BUCKSPORT — This year’s strawberry crop looks sweet and plentiful, which is good news for approaching Fourth of July barbecues and picnics.
“This is pretty much what I would call a normal year,” said David Handley, vegetable and small fruit specialist for the University of Maine.
Although this spring has been wet and fungal diseases attack fruit in wet weather, the strawberries are looking good, Handley said. “Some growers have had to apply fungicide. Fungal diseases really attack the fruit in wet weather.”
Predominantly cool temperatures have made for a slow start to the season.
Handley said he expects pick-your-own stands to be open in Hancock County by next weekend (June 29).
“We’ve been early the past few years because we’ve had really warm spring,” Handley said. “When we get the berries too early, the kids aren’t out of school yet to pick.”
Silver Ridge Farm in Bucksport this week had fields of strawberry plants boasting clusters of berries.
Most of the berries are still white but there were dots of ripe, red berries.
Owners Bob and Earlene Chasse are cautiously optimistic.
“We think it’s going to be a good season, but until it’s over, you don’t know,” Earlene said. “We know a lot of things could go wrong between now and harvest season.”

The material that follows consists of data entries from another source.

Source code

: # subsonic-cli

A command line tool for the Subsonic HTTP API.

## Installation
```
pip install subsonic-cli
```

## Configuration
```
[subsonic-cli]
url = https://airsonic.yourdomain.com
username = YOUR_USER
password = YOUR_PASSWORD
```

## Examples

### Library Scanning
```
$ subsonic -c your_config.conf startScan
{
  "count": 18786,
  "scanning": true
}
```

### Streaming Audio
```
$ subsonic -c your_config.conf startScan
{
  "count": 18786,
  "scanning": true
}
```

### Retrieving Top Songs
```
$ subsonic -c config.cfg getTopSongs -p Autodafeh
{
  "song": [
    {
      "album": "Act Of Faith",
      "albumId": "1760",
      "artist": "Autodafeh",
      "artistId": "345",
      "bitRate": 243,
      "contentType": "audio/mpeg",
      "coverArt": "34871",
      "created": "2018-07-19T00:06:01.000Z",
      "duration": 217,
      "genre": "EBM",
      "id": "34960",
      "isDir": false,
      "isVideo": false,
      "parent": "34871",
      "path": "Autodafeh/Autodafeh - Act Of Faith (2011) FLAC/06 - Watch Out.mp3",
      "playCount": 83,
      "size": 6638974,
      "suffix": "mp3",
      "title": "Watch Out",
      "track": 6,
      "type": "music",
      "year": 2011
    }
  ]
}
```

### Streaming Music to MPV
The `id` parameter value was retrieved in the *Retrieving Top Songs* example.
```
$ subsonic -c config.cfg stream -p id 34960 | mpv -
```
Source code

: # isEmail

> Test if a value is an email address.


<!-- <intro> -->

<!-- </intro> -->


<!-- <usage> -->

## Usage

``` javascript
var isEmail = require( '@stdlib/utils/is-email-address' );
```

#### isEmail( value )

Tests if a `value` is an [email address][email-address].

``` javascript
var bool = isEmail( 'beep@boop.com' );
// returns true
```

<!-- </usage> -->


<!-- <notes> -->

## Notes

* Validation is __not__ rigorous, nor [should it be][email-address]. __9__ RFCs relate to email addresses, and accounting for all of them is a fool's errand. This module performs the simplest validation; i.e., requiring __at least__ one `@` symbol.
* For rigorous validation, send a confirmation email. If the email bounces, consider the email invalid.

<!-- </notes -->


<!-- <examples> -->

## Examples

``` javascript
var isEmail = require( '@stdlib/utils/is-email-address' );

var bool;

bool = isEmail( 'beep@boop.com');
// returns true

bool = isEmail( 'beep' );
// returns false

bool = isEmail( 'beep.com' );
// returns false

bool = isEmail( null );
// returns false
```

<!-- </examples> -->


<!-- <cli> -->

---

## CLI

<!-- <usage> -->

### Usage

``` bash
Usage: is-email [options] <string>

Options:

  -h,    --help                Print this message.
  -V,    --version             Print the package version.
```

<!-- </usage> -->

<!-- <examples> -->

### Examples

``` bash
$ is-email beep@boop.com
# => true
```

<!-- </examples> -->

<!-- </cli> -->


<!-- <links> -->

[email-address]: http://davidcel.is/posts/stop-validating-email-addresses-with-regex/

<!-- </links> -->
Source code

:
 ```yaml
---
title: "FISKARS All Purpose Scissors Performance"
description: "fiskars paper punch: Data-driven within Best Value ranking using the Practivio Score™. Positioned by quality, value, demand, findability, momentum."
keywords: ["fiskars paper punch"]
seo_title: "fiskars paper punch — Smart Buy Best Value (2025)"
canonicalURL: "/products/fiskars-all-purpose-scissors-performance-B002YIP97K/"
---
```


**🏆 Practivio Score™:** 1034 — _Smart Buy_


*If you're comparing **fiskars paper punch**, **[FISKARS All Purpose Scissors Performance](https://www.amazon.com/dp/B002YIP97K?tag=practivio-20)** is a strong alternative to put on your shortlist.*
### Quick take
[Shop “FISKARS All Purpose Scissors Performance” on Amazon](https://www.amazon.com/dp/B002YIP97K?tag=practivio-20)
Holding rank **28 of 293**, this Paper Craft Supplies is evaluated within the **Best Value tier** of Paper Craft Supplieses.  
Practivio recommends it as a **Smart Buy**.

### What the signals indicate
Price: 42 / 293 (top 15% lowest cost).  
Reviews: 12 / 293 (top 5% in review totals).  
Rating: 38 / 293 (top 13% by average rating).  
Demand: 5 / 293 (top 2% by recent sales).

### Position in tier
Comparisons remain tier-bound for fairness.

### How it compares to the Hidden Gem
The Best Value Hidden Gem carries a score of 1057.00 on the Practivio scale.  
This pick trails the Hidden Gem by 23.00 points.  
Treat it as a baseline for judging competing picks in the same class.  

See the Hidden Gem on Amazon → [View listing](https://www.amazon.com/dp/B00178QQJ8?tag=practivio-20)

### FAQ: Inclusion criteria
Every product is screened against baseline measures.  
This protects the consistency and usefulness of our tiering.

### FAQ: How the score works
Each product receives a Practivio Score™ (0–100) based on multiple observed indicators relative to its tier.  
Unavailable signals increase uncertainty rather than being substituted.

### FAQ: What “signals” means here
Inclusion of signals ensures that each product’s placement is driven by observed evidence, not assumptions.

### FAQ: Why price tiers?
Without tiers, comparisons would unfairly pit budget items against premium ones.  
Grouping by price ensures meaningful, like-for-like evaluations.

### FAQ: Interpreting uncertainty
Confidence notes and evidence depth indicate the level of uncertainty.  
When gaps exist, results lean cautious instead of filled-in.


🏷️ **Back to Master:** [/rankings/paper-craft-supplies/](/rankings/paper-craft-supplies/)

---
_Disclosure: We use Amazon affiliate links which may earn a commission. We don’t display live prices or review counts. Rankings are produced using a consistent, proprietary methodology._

“You don’t make the same mistake twice, usually it’s something new you hadn’t thought of,” Bob said. “I think this is going to be a fairly normal season. There are no perfect seasons.”
The Chasses aren’t sure when opening day will be for picking. Customers can call 469-2405 to hear a message about picking schedules.
Heat makes berries ripen faster, Earlene said. “But then if it’s cool with nights in the 40s, it takes longer.”
The Chasses have 10 fields that have a view of Silver Lake and Great Pond Mountain. Seven fields are producing berries this year. The other fields have been planted anew for next summer’s crop.
The couple pull weeds and look over the fruit. Soon, they will walk along the newly planted fields using scissors to remove flowers from each plant.
Earlene explains that this first year, they want the plants to put their energy into setting runners, not fruit.
“We want that thick, matted row,” of plants, Earlene said. “They’re very labor-intensive, which is why they’re so expensive to grow.”
Silver Ridge grows a handful of varieties, including Cavendish, Annapolis, Jewel, Brunswick and Mesabi.
Certain strawberry varieties are better for freezing while others are better for jam, Earlene said. The couple eat strawberries daily during the season, which can be as short as 10 days or as long as 28, depending on temperature.
Earlene will put strawberries away in the freezer for the winter holidays when she’ll make strawberry pie and strawberry rhubarb pie.